ABOUT THIS TASK:
Search the entries below for "List" and copy each matching line.

(Source texts of formatted documents)
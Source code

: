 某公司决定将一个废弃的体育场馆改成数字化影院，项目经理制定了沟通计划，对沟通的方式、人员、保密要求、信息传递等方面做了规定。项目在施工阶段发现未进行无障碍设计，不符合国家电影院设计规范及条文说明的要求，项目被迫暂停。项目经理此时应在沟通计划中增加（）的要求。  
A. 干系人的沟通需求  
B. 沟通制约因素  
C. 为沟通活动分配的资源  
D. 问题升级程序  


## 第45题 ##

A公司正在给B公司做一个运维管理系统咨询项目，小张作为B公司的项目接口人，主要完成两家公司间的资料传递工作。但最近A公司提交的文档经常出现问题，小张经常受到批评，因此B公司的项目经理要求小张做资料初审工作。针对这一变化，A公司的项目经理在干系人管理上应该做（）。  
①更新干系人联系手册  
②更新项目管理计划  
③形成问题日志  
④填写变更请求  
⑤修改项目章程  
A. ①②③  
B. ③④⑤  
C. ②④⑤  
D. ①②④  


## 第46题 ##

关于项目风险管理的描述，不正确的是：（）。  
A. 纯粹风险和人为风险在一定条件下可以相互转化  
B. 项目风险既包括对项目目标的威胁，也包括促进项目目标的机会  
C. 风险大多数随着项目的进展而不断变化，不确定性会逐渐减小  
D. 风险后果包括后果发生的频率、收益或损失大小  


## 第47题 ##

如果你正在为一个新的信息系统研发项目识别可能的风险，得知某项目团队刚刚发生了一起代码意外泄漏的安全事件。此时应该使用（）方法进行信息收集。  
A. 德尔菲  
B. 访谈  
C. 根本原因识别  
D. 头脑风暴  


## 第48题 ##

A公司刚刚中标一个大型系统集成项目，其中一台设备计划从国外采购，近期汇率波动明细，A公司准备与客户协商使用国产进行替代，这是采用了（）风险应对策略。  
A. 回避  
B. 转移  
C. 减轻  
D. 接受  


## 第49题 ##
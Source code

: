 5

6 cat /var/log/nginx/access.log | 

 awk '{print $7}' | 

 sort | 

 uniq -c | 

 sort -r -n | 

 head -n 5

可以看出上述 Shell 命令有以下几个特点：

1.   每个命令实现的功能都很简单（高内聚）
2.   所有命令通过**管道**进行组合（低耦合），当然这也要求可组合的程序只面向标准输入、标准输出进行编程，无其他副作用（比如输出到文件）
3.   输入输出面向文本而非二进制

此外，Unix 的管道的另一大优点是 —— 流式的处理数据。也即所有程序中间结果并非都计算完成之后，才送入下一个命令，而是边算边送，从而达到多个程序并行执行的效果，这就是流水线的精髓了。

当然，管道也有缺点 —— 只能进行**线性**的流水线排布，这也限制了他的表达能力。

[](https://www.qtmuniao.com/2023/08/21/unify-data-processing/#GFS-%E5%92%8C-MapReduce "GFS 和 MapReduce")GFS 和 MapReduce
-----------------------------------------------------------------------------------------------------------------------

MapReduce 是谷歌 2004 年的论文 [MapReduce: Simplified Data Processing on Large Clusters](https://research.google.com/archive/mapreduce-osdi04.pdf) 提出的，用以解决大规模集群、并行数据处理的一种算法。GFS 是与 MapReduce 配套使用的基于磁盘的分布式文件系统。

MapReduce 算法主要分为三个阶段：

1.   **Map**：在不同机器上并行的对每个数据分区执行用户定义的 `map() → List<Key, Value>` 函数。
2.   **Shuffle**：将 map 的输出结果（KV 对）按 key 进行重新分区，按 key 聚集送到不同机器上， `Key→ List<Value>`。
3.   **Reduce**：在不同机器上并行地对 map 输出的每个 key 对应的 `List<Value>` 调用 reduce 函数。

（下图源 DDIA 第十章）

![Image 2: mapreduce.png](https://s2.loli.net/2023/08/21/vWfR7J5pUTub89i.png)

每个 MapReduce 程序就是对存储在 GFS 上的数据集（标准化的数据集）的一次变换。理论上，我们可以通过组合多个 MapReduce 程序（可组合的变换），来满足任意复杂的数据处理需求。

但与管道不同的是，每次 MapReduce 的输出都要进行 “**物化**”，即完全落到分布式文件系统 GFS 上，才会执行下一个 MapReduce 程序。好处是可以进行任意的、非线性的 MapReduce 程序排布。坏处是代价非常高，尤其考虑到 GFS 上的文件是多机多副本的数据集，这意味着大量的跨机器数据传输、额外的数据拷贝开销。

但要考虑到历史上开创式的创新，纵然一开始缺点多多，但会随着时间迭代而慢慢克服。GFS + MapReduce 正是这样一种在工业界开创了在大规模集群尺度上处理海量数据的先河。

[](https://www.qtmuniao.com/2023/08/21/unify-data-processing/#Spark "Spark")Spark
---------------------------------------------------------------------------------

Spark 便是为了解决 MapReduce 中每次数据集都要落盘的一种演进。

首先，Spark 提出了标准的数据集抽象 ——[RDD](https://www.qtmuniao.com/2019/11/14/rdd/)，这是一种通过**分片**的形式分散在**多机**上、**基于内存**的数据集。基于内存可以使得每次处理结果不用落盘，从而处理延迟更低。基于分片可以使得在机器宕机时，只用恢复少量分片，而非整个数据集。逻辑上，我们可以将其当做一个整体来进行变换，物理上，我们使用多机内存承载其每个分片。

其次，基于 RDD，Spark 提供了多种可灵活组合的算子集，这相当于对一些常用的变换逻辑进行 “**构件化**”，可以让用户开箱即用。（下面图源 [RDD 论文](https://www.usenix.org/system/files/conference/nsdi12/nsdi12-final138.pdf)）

SOLUTION:
1.   **Map**：在不同机器上并行的对每个数据分区执行用户定义的 `map() → List<Key, Value>` 函数。
2.   **Shuffle**：将 map 的输出结果（KV 对）按 key 进行重新分区，按 key 聚集送到不同机器上， `Key→ List<Value>`。
3.   **Reduce**：在不同机器上并行地对 map 输出的每个 key 对应的 `List<Value>` 调用 reduce 函数。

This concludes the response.